We, that is I and my Tech colleague Dr. Kathryn Farley, just visited Ken at his home base in Buffalo and had a great time. Of course the weather up there is near perfect this time of year and his family was wonderful to us. Plus we got to visit Wegmans—our pick for the greatest supermarket chain in the world.

One afternoon I was honored to sit in on a video conference in which Ken presented some of his research on using computer programs to evaluate the play of humans. Joining him via the Internet were two experts in so-called freestyle chess where humans are allowed access to multiple chess programs during a game. One-on-one the programs totally dominate the humans—even on laptops programs such as Stockfish and Komodo have Elo ratings well above 3100 whereas the best humans struggle to reach even 2900—but the human+computer “Centaurs” had better results than the computers alone.

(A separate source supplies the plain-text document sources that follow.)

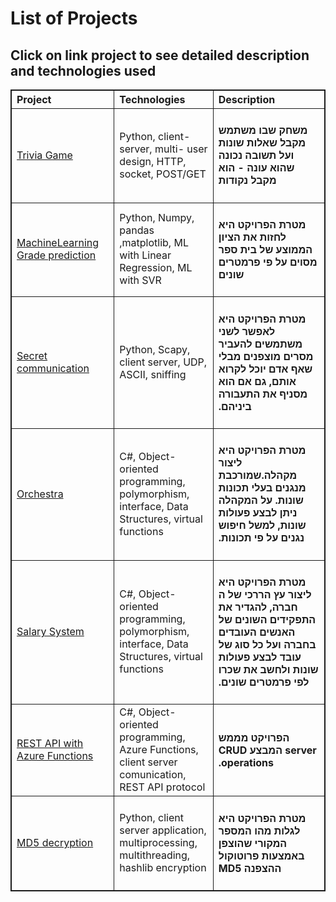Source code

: # List of Projects


## Click on link project to see detailed description and technologies used
<table class=nb_table>
<tr><th class=width-nb>Project</th><th class=width-nb>Technologies</th><th class=width-f>Description</th></tr> 
<tr><td><a href='https://github.com/dking9876/Projects/tree/master/Trivia%20Game'>Trivia Game</a></td><td>Python, client-server, multi-
user design, HTTP, socket,
POST/GET</td><td class=width-f><h4  dir='rtl'>משחק שבו משתמש מקבל שאלות שונות ועל תשובה נכונה שהוא
עונה - הוא מקבל נקודות</td></tr>
<tr><td><a href='https://github.com/dking9876/Projects/tree/master/Grade%20Prediction'>MachineLearning Grade prediction</a></td><td>Python, Numpy, pandas
,matplotlib, ML with Linear
Regression, ML with SVR</td><td class=width-f><h4  dir='rtl'>מטרת הפרויקט היא לחזות את הציון הממוצע של בית ספר
מסוים על פי פרמטרים שונים</td></tr>
<tr><td><a href='https://github.com/dking9876/Projects/tree/master/Secret%20Communication'>Secret communication</a></td><td>Python, Scapy, client server,
UDP, ASCII, sniffing</td><td class=width-f><h4  dir='rtl'>מטרת הפרויקט היא לאפשר לשני משתמשים להעביר מסרים
מוצפנים מבלי שאף אדם יוכל לקרוא אותם, גם אם הוא מסניף
את התעבורה ביניהם.</td></tr>

<tr><td><a href='https://github.com/dking9876/Projects/tree/master/Music'>Orchestra</a></td><td>C#, Object-oriented
programming,
polymorphism, interface,
Data Structures, virtual
functions</td><td class=width-f><h4  dir='rtl'>מטרת הפרויקט היא ליצור מקהלה.שמורכבת מנגנים בעלי
תכונות שונות. על המקהלה ניתן לבצע פעולות שונות, למשל
חיפוש נגנים על פי תכונות.
<tr><td><a href='https://github.com/dking9876/Projects/tree/master/Company'>Salary System</a></td><td>C#, Object-oriented
programming,
polymorphism, interface,
Data Structures, virtual
functions</td><td class=width-f><h4  dir='rtl'>מטרת הפרויקט היא ליצור עץ הררכי של ה חברה, להגדיר את
התפקידים השונים של האנשים העובדים בחברה ועל כל סוג של
עובד לבצע פעולות שונות ולחשב את שכרו לפי פרמטרים שונים.
<tr><td><a href='https://github.com/dking9876/Projects/tree/master/REST%20API'>REST API with Azure Functions</a></td><td>C#, Object-oriented programming, Azure Functions, client server comunication, REST API protocol</td><td class=width-f><h4  dir='rtl'>הפרויקט מממש server  המבצע CRUD operations. 
<tr><td><a href='https://github.com/dking9876/Projects/tree/master/MD5%20decryption'>MD5 decryption</a></td><td>Python, client server application, multiprocessing, multithreading, hashlib encryption </td><td class=width-f><h4  dir='rtl'> מטרת הפרויקט היא לגלות מהו המספר המקורי שהוצפן באמצעות פרוטוקול ההצפנה MD5


</table>
<style>
.nb_table, th, td {
  border: 1px solid; text-align: left; border-collapse=collapse;
  margin-left: auto; margin-right: auto;
}
.width-f {
  width: 500px !important;
}
.width-nb {
    width: 300px !important;
}


</style>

In the audience were representatives of defense and industrial systems that involve humans and computers.

Ken got into freestyle chess not as a player but because of his work on chess cheating—see this for example. Freestyle chess says “go ahead and cheat, and let’s see what happens…” The audience was not interested in cheating but rather in how combining humans and computers changes the game. While chess programs are extremely strong players, they may have weaknesses that humans can help avoid. Thus, the whole point of freestyle chess is:

Are humans + computers > computers alone?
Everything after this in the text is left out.